Source texts of formatted documents:

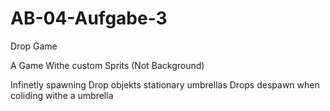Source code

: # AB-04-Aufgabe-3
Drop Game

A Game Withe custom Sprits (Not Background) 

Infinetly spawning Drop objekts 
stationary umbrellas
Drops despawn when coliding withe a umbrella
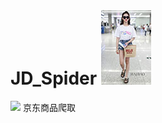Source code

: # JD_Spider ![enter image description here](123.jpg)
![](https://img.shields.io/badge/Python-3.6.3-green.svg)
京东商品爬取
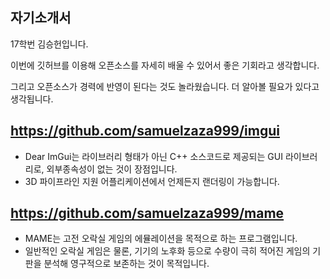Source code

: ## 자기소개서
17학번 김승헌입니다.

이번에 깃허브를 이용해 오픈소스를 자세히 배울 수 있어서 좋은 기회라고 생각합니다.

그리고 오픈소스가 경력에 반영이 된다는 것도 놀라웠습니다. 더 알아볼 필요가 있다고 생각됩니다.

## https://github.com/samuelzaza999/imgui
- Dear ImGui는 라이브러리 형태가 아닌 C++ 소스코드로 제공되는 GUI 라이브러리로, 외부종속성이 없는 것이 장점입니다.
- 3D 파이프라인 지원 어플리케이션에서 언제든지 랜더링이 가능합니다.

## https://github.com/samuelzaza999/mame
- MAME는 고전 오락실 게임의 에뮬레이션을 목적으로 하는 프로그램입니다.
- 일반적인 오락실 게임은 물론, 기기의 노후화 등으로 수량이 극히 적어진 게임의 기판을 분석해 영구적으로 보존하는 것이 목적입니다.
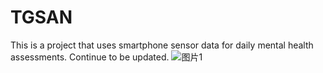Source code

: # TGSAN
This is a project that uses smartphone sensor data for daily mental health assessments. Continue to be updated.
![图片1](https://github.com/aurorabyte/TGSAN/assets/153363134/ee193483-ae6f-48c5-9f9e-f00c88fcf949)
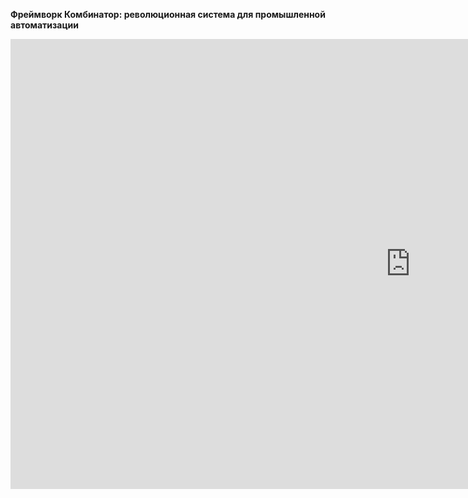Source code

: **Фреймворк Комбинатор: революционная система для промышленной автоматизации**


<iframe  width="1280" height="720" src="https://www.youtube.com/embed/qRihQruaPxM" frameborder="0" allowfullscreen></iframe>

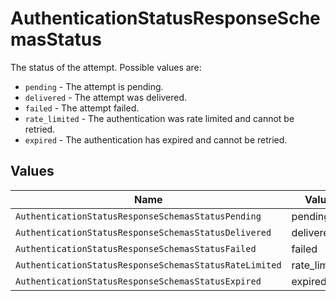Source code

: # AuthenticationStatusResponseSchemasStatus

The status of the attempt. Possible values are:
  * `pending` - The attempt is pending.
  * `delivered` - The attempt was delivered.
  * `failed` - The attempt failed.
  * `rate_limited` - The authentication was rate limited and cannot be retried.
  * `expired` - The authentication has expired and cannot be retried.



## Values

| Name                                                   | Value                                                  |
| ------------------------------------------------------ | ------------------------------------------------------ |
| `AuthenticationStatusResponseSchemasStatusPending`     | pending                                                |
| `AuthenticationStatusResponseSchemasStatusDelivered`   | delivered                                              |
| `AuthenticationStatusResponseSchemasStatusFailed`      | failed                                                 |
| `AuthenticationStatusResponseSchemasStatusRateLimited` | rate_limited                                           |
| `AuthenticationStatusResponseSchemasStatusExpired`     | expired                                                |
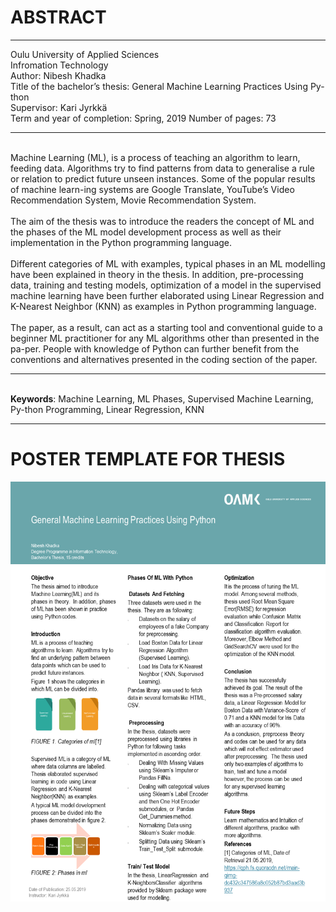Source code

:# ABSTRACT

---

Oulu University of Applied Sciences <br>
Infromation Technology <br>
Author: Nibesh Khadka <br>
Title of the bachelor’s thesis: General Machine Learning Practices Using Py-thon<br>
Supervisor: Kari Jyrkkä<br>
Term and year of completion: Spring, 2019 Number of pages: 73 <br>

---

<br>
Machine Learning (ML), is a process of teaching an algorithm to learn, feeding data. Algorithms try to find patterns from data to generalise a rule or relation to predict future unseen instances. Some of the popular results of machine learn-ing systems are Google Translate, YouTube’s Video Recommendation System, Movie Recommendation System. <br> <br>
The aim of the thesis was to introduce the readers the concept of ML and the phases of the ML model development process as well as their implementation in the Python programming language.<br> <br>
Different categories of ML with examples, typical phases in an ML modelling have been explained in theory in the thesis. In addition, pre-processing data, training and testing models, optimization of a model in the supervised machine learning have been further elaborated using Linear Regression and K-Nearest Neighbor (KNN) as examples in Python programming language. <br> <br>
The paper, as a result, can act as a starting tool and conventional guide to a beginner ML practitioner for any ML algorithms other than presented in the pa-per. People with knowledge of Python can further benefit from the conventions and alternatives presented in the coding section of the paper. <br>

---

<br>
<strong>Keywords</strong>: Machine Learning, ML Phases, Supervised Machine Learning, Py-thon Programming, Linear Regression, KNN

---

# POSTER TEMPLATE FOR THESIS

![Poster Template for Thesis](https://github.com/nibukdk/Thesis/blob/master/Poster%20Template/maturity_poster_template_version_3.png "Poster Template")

*Task brief*:
What is needed here is an exact copy of every record, with the pictures left out.

*Exercise answer*:
Source code

: # AB-04-Aufgabe-3
Drop Game

A Game Withe custom Sprits (Not Background) 

Infinetly spawning Drop objekts 
stationary umbrellas
Drops despawn when coliding withe a umbrella
Source code

: # JD_Spider ![enter image description here](123.jpg)
![](https://img.shields.io/badge/Python-3.6.3-green.svg)
京东商品爬取
Source code

: ## 자기소개서
17학번 김승헌입니다.

이번에 깃허브를 이용해 오픈소스를 자세히 배울 수 있어서 좋은 기회라고 생각합니다.

그리고 오픈소스가 경력에 반영이 된다는 것도 놀라웠습니다. 더 알아볼 필요가 있다고 생각됩니다.

## https://github.com/samuelzaza999/imgui
- Dear ImGui는 라이브러리 형태가 아닌 C++ 소스코드로 제공되는 GUI 라이브러리로, 외부종속성이 없는 것이 장점입니다.
- 3D 파이프라인 지원 어플리케이션에서 언제든지 랜더링이 가능합니다.

## https://github.com/samuelzaza999/mame
- MAME는 고전 오락실 게임의 에뮬레이션을 목적으로 하는 프로그램입니다.
- 일반적인 오락실 게임은 물론, 기기의 노후화 등으로 수량이 극히 적어진 게임의 기판을 분석해 영구적으로 보존하는 것이 목적입니다.
Source code

: # TGSAN
This is a project that uses smartphone sensor data for daily mental health assessments. Continue to be updated.
![图片1](https://github.com/aurorabyte/TGSAN/assets/153363134/ee193483-ae6f-48c5-9f9e-f00c88fcf949)
Source code

: **Фреймворк Комбинатор: революционная система для промышленной автоматизации**


<iframe  width="1280" height="720" src="https://www.youtube.com/embed/qRihQruaPxM" frameborder="0" allowfullscreen></iframe>

Source code

: # AuthenticationStatusResponseSchemasStatus

The status of the attempt. Possible values are:
  * `pending` - The attempt is pending.
  * `delivered` - The attempt was delivered.
  * `failed` - The attempt failed.
  * `rate_limited` - The authentication was rate limited and cannot be retried.
  * `expired` - The authentication has expired and cannot be retried.



## Values

| Name                                                   | Value                                                  |
| ------------------------------------------------------ | ------------------------------------------------------ |
| `AuthenticationStatusResponseSchemasStatusPending`     | pending                                                |
| `AuthenticationStatusResponseSchemasStatusDelivered`   | delivered                                              |
| `AuthenticationStatusResponseSchemasStatusFailed`      | failed                                                 |
| `AuthenticationStatusResponseSchemasStatusRateLimited` | rate_limited                                           |
| `AuthenticationStatusResponseSchemasStatusExpired`     | expired                                                |
Source code

:# ABSTRACT

---

Oulu University of Applied Sciences <br>
Infromation Technology <br>
Author: Nibesh Khadka <br>
Title of the bachelor’s thesis: General Machine Learning Practices Using Py-thon<br>
Supervisor: Kari Jyrkkä<br>
Term and year of completion: Spring, 2019 Number of pages: 73 <br>

---

<br>
Machine Learning (ML), is a process of teaching an algorithm to learn, feeding data. Algorithms try to find patterns from data to generalise a rule or relation to predict future unseen instances. Some of the popular results of machine learn-ing systems are Google Translate, YouTube’s Video Recommendation System, Movie Recommendation System. <br> <br>
The aim of the thesis was to introduce the readers the concept of ML and the phases of the ML model development process as well as their implementation in the Python programming language.<br> <br>
Different categories of ML with examples, typical phases in an ML modelling have been explained in theory in the thesis. In addition, pre-processing data, training and testing models, optimization of a model in the supervised machine learning have been further elaborated using Linear Regression and K-Nearest Neighbor (KNN) as examples in Python programming language. <br> <br>
The paper, as a result, can act as a starting tool and conventional guide to a beginner ML practitioner for any ML algorithms other than presented in the pa-per. People with knowledge of Python can further benefit from the conventions and alternatives presented in the coding section of the paper. <br>

---

<br>
<strong>Keywords</strong>: Machine Learning, ML Phases, Supervised Machine Learning, Py-thon Programming, Linear Regression, KNN

---

# POSTER TEMPLATE FOR THESIS

![Poster Template for Thesis](https://github.com/nibukdk/Thesis/blob/master/Poster%20Template/maturity_poster_template_version_3.png "Poster Template")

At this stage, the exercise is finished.